There’s a new phishing attack targeting Office 365/SharePoint users.
Cybersecurity is a lot like an ongoing, worldwide game of chess. One side—those defending critical information, IP, money, etc.—put up defenses against attackers—those who want to steal or disrupt those valuable data—Then, the other side adjusts to those new defenses which causes a further reaction from the defenders, and on and on it goes.
It can feel like the attackers are constantly gaining the upper hand and making more of the correct chess moves to get what they want. Because in many cases they are. The latest threat impacting users of Microsoft Office 365™ feels like one of those moves, but with the right safeguards in place, there is hope for the good guys.
Security researchers recently discovered a new type of phishing attack against Office 365 called “PhishPoint.” The tactic was outlined in this Redmond Media post last week. This type of attack bypasses many typical methods of defense and can prove especially insidious against unsuspecting users.
What is “PhishPoint?”
Here’s how this phishing attack works: a target gets an email with a link to access a SharePoint document, the type of message Office 365 users receive everyday if their organization uses SharePoint.

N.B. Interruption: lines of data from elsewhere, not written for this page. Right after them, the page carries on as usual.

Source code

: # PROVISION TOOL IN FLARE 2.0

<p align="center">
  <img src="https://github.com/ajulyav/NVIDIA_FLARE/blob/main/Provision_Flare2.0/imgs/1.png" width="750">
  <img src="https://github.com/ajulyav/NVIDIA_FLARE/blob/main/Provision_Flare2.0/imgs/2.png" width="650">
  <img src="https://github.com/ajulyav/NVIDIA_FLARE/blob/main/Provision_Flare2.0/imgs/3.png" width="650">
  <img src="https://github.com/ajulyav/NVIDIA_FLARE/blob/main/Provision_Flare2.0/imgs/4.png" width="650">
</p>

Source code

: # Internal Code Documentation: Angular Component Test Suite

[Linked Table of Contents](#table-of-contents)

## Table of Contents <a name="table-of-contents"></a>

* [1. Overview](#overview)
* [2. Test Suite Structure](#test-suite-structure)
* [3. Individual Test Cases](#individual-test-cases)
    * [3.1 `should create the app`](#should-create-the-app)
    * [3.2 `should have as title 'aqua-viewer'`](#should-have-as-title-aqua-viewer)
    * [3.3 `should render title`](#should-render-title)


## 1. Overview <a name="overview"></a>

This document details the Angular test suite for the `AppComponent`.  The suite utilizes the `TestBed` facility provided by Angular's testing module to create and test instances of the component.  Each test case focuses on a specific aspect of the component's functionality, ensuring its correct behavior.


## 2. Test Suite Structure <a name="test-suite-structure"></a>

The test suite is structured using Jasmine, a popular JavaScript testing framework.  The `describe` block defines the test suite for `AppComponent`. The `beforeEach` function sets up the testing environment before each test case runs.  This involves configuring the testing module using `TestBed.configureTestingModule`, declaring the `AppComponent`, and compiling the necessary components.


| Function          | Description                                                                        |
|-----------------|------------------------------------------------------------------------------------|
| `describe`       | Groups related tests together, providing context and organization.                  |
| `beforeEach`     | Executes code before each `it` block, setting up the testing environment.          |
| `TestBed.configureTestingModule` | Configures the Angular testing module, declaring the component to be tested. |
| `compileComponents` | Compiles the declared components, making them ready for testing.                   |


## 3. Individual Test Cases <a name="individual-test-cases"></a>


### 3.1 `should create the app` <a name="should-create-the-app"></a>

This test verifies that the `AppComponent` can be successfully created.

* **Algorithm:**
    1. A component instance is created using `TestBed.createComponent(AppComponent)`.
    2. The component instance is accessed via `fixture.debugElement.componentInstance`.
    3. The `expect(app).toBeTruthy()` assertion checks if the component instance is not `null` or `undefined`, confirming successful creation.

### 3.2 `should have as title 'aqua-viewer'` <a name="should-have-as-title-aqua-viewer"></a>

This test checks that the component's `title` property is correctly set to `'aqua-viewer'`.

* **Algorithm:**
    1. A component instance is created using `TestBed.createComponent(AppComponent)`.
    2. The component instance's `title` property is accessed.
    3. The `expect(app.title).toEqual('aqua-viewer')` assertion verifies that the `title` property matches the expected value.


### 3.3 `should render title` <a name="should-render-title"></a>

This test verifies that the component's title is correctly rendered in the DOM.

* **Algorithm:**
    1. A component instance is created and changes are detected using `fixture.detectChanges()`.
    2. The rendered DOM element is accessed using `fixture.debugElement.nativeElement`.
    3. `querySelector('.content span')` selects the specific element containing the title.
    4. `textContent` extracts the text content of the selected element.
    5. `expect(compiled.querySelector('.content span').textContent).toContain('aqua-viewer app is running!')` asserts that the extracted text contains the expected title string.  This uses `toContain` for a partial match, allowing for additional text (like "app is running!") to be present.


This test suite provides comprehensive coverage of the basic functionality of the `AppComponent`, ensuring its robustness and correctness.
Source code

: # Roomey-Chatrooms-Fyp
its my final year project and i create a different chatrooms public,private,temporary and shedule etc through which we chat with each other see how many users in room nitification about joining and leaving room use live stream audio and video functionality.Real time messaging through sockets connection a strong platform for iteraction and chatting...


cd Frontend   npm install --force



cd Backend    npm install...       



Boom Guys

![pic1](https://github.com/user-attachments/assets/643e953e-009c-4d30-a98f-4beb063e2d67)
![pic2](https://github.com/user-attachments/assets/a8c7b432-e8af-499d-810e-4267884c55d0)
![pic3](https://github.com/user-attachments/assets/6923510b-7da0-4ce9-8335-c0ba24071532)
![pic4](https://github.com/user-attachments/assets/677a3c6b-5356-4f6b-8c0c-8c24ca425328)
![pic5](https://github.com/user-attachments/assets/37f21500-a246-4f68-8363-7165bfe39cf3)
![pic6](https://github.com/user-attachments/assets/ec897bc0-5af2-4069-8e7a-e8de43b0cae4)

The problem here is this email hyperlink is a fake. Users get duped into clicking the URL to access the file, but what opens is a spoofed landing page where the target is directed to provide their Office 365 login credentials. This is how the attacker can get access to critical systems, by stealing are users login credentials.
While this may seem like a standard phishing scam, there’s more to the story: these attacks are originating from legitimate Office 365 free trial accounts. The SharePoint documents are real documents and are themselves not malicious and thus can bypass malware detection.
Why is Office 365/SharePoint Used for Phishing?
Attackers are taking advantage of—and using—cloud services like Google and Office 365 to host their attacks. They do this because these services are highly-trusted and are extensively used for legitimate purposes and thus can’t be blocked out-of-hand.
Making it even easier and cost-effective for the attacker, many of these services provide free access to trial accounts with little or no identity verification or background checks. So, not surprisingly they are becoming a strong draw for attackers – easy to get and hard to detect.
How Can Organizations Fight Back?
All is not lost. There are a number of techniques email security providers can do to detect and stop these types of attacks, such as using pattern detection, URL structure analysis and advanced malware inspections, such as static file analysis and behavioral sandboxing to detect and block them.
In addition, user security awareness training continues to be a key element of a strong defense. Ensuring your users are educated and know the right things to look for when accessing or sharing sensitive information is an important way to fight back as well.
In this particular case, it may be good practice to remind users not to click on any SharePoint requests unless they are fully aware of where it’s coming from and that receiving it makes sense.
The game of chess between the good guys and the bad guys continues, as it has and will for many years to come.